Where the hell did he get a suit? He never carried one of those in his military bags.
"Broadrick," I said, still not looking directly at him.
He was like a bright light. If I stared at him, I might get ensnared in his web. But it wasn't a web, it was more like one of those lamps you bought to zap the mosquitoes in the summer. And I was the mosquito.
Damn it. He sucked in my gaze and forced me to look at him with his zappy, bright light lamp. I glared, and Broadrick raised an eyebrow like he didn't realize we were in a fight.
Something blocked out the little light as the sun peeked through the cloudy sky and I turned, finding Tony behind me.
"Hey, Tony," I said, my expression brightening.
I shoved my arm through his and led us toward the opening to the funeral home.
"Don't call me Tony," he said, but when he looked down at me, he didn't seem angry. "Do you know that guy?" He jerked his head back to the bench we'd left behind us.
"Not really."
We stopped right outside the front door, letting a few other funeral goers enter before us. "Why do you need a date for a funeral, Tabitha?"

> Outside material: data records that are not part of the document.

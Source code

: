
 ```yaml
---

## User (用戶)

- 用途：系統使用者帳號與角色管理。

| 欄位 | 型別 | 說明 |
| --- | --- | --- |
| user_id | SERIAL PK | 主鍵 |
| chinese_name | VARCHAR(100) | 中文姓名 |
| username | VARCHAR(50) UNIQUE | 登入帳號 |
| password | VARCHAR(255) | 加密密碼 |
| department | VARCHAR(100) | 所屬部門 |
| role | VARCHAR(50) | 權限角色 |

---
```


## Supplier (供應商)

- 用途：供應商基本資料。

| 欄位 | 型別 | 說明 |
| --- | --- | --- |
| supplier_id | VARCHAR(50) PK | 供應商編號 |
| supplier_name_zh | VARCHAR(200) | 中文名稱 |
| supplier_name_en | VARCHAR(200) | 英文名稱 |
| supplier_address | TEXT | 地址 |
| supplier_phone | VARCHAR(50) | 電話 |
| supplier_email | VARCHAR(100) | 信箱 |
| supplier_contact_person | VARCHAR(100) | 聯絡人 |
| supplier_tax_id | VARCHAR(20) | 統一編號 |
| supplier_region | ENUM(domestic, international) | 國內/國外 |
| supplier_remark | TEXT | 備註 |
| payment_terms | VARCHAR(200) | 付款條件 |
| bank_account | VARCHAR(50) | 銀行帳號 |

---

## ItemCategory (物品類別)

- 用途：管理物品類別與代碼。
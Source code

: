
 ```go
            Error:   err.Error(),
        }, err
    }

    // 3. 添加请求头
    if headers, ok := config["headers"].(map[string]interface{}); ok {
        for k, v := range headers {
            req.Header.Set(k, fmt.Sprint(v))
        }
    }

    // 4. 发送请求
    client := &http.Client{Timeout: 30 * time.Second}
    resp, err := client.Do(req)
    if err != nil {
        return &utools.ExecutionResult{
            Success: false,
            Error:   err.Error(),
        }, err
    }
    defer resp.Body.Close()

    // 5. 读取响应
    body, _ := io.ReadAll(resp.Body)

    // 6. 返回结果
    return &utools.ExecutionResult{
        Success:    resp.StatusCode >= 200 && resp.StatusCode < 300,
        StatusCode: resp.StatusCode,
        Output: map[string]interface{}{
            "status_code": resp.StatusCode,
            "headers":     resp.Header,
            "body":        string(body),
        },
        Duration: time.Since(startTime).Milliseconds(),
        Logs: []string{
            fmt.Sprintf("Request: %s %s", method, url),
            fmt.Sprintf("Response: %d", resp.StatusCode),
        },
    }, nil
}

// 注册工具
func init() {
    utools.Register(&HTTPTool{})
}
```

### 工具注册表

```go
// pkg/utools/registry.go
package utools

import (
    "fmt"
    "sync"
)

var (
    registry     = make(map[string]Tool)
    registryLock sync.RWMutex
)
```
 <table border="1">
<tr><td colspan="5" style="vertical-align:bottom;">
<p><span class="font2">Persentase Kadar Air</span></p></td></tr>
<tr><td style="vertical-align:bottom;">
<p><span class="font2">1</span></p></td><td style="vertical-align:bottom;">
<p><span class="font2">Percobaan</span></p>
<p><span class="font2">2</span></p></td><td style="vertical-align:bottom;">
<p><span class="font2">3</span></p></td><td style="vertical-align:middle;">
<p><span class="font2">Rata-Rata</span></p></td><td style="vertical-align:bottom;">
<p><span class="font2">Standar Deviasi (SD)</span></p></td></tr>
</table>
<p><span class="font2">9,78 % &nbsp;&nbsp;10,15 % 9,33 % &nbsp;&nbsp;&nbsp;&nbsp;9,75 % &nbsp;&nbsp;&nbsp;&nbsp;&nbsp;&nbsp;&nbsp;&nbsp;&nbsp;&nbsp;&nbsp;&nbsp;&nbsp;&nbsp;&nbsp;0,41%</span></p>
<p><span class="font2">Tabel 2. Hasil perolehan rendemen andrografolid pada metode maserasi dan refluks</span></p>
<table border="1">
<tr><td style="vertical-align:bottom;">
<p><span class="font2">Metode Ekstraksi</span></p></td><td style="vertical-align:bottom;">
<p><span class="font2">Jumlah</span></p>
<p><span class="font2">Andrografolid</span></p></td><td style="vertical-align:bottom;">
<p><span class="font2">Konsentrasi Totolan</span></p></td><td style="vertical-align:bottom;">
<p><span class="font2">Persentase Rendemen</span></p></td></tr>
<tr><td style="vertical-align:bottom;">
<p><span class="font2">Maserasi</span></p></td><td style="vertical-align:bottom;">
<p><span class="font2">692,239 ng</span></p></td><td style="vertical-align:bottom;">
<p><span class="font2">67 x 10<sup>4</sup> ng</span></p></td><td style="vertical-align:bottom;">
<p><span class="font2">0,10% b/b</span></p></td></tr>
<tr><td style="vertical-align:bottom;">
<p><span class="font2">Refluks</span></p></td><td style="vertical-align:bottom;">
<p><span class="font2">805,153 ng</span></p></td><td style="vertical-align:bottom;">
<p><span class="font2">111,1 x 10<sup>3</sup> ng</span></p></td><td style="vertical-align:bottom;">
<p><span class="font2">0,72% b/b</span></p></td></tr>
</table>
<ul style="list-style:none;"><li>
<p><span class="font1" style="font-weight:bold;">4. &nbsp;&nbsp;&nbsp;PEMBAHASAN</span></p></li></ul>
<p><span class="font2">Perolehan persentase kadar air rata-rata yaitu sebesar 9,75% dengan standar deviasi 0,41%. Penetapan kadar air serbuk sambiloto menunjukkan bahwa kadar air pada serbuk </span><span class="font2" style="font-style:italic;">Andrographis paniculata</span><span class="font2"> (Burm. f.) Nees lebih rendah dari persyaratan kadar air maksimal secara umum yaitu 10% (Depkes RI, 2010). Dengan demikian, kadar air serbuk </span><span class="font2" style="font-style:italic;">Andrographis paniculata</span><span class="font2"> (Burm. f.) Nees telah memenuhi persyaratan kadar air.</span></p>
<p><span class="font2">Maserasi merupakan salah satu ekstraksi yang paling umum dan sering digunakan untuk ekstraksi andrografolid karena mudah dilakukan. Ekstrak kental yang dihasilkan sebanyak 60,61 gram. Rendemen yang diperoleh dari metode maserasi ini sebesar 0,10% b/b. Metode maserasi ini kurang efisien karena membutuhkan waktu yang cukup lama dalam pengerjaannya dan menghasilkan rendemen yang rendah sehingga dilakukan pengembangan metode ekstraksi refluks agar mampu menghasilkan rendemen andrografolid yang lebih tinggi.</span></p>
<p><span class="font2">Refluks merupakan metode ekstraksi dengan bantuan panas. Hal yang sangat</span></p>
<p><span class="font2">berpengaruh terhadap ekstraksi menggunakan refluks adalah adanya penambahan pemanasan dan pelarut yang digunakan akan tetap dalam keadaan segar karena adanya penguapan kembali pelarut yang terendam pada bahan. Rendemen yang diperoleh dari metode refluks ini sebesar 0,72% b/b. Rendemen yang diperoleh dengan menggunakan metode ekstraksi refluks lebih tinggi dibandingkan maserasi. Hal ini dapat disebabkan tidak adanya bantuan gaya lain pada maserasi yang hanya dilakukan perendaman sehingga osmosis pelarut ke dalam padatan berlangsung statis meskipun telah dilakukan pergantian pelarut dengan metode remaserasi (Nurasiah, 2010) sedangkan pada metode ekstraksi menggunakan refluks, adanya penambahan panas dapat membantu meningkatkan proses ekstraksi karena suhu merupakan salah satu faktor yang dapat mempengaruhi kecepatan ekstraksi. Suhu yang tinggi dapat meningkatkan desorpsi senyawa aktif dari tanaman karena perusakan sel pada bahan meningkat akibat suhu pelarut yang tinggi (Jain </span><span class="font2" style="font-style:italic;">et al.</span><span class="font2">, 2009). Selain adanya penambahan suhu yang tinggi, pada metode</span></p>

I tugged on his arm and grinned, remembered where we were, and dropped it into a frown. "Did I say a date?"
"It was implied," he said, taking the first step toward the door. Hot guys were always a great distraction in Pelican Bay.
"I meant distraction." We stepped up to the door as it closed from the last couple to enter before us. I pushed open the door with a flourish, using my free hand, and prepared to meet my next mission. "Also, my name is Vonnie."